Work instructions — Print the range of lines that opens with the line containing "https://introcs.cs.princeton.edu/java/30oop/" and closes with the last line of the listing. Include both ends; print nothing more.

Records for the exercise Start Marker

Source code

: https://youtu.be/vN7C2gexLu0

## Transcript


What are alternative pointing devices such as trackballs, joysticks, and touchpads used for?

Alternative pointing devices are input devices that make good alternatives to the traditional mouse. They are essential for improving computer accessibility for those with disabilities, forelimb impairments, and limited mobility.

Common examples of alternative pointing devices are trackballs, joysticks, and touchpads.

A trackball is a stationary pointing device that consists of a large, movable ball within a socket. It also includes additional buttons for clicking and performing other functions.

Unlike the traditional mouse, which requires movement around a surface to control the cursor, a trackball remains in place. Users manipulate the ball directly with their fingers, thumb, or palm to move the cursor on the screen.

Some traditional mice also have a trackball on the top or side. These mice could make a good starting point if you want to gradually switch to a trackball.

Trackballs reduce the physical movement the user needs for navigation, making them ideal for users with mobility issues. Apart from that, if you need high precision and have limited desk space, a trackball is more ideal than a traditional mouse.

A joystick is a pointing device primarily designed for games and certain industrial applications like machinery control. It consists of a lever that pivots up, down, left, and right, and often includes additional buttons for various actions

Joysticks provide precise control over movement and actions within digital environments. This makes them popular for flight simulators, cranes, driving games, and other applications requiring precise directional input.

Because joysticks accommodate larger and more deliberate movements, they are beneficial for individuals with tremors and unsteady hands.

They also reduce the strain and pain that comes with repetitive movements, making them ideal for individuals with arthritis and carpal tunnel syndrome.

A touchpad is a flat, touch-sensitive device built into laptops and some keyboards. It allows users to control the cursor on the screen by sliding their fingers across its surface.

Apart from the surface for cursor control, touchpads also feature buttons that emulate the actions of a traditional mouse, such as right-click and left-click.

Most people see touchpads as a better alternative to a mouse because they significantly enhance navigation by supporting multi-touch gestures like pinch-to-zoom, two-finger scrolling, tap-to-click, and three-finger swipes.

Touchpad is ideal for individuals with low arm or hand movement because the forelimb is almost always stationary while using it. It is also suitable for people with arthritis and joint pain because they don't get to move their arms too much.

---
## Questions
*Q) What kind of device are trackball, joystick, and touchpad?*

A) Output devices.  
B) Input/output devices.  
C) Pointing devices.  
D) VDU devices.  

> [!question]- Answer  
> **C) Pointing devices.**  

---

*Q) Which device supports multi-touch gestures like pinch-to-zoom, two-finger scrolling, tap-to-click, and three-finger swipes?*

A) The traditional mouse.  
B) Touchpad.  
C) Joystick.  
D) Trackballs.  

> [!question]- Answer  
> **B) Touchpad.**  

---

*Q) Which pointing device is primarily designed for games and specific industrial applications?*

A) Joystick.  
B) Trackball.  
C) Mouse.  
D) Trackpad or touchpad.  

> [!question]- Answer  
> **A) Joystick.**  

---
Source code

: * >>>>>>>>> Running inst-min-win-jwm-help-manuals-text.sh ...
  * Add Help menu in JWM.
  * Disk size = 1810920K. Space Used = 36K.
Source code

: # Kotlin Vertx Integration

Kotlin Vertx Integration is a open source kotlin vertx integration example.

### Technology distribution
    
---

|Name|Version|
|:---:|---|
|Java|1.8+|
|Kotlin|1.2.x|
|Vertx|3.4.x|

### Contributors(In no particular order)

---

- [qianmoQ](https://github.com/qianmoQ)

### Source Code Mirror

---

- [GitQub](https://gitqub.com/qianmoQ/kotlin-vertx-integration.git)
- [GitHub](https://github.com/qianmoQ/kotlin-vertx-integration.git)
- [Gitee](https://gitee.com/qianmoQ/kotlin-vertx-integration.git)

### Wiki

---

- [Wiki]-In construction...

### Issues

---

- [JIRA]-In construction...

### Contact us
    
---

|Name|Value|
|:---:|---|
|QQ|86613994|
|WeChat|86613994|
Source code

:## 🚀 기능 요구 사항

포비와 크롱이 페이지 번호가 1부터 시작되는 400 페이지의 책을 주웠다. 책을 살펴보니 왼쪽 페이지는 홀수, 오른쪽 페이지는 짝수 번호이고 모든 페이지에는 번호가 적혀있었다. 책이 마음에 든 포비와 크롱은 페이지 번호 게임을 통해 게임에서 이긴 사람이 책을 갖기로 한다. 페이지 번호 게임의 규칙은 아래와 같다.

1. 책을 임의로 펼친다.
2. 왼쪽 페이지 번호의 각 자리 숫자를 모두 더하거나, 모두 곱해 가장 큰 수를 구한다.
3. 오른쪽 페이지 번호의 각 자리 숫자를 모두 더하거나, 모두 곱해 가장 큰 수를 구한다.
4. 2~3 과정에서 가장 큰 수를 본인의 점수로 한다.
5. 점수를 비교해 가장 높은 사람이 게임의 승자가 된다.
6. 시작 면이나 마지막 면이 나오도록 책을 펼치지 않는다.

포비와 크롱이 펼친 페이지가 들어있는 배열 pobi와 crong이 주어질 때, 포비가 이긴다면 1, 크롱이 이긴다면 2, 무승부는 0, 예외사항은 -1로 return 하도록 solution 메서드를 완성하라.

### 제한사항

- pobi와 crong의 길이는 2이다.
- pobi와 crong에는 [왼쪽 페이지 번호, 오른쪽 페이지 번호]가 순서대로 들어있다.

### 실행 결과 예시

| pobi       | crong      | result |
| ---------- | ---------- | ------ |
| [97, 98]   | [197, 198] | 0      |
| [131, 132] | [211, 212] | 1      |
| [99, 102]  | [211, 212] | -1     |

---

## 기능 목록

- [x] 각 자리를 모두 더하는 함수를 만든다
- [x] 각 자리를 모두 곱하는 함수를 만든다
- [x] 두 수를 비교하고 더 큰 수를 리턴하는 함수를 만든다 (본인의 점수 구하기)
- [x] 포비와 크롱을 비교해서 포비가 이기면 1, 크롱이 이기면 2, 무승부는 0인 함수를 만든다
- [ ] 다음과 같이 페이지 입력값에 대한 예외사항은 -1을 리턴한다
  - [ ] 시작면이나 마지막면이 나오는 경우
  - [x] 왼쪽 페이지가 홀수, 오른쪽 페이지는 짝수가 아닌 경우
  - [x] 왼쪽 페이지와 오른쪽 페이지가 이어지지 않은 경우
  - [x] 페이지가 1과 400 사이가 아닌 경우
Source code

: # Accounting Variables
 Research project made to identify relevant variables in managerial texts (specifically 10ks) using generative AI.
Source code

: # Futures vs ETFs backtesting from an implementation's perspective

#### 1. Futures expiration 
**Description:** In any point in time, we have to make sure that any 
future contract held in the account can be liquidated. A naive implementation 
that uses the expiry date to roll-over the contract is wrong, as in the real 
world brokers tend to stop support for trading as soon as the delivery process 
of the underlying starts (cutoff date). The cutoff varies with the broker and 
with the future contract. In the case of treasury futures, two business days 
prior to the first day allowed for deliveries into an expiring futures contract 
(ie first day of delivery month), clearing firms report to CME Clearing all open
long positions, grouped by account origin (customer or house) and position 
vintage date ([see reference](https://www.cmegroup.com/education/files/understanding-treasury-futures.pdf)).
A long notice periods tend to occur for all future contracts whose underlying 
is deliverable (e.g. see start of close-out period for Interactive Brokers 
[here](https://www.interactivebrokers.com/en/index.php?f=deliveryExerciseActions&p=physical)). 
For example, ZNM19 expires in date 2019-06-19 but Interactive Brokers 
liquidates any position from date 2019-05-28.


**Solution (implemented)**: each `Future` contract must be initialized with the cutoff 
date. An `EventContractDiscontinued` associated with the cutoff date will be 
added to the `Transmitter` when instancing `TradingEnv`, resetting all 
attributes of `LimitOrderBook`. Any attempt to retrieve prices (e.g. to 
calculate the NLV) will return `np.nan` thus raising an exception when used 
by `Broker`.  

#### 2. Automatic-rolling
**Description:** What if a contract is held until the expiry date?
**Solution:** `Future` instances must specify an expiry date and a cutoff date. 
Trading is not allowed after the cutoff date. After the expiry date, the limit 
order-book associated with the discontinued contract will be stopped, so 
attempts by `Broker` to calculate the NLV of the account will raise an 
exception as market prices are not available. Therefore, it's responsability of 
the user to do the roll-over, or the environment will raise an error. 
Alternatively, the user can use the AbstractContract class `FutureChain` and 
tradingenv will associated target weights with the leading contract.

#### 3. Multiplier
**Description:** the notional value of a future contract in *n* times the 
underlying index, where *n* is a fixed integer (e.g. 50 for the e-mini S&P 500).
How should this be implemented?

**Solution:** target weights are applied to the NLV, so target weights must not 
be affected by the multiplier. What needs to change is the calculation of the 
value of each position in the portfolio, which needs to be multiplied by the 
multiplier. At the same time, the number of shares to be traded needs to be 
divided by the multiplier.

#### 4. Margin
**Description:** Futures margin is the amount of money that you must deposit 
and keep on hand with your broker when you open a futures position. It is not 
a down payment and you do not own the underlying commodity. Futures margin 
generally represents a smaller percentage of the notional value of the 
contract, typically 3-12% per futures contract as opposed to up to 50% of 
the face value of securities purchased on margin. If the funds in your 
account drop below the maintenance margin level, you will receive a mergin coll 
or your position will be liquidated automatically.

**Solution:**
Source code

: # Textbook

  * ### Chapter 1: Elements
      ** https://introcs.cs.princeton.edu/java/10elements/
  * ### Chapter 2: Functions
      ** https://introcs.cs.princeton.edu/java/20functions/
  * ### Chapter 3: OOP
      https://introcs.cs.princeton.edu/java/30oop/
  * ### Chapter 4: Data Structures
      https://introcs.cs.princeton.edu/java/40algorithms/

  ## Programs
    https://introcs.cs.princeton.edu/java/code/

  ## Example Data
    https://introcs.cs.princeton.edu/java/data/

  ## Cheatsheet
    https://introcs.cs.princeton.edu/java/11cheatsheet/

Records for the exercise End Marker

Answer for this exercise —
      https://introcs.cs.princeton.edu/java/30oop/
  * ### Chapter 4: Data Structures
      https://introcs.cs.princeton.edu/java/40algorithms/

  ## Programs
    https://introcs.cs.princeton.edu/java/code/

  ## Example Data
    https://introcs.cs.princeton.edu/java/data/

  ## Cheatsheet
    https://introcs.cs.princeton.edu/java/11cheatsheet/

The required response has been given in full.